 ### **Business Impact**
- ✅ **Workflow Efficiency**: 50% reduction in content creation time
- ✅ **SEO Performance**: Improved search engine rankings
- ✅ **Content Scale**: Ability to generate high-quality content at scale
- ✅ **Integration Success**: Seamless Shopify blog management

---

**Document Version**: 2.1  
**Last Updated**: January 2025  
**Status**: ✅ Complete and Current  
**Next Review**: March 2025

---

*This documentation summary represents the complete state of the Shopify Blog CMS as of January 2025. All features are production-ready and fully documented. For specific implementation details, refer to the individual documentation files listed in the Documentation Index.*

• [WORK ITEM] Would you copy out each record precisely as it stands?

• [TASK RESPONSE]
 ### **Business Impact**
- ✅ **Workflow Efficiency**: 50% reduction in content creation time
- ✅ **SEO Performance**: Improved search engine rankings
- ✅ **Content Scale**: Ability to generate high-quality content at scale
- ✅ **Integration Success**: Seamless Shopify blog management

---

**Document Version**: 2.1  
**Last Updated**: January 2025  
**Status**: ✅ Complete and Current  
**Next Review**: March 2025

---

*This documentation summary represents the complete state of the Shopify Blog CMS as of January 2025. All features are production-ready and fully documented. For specific implementation details, refer to the individual documentation files listed in the Documentation Index.*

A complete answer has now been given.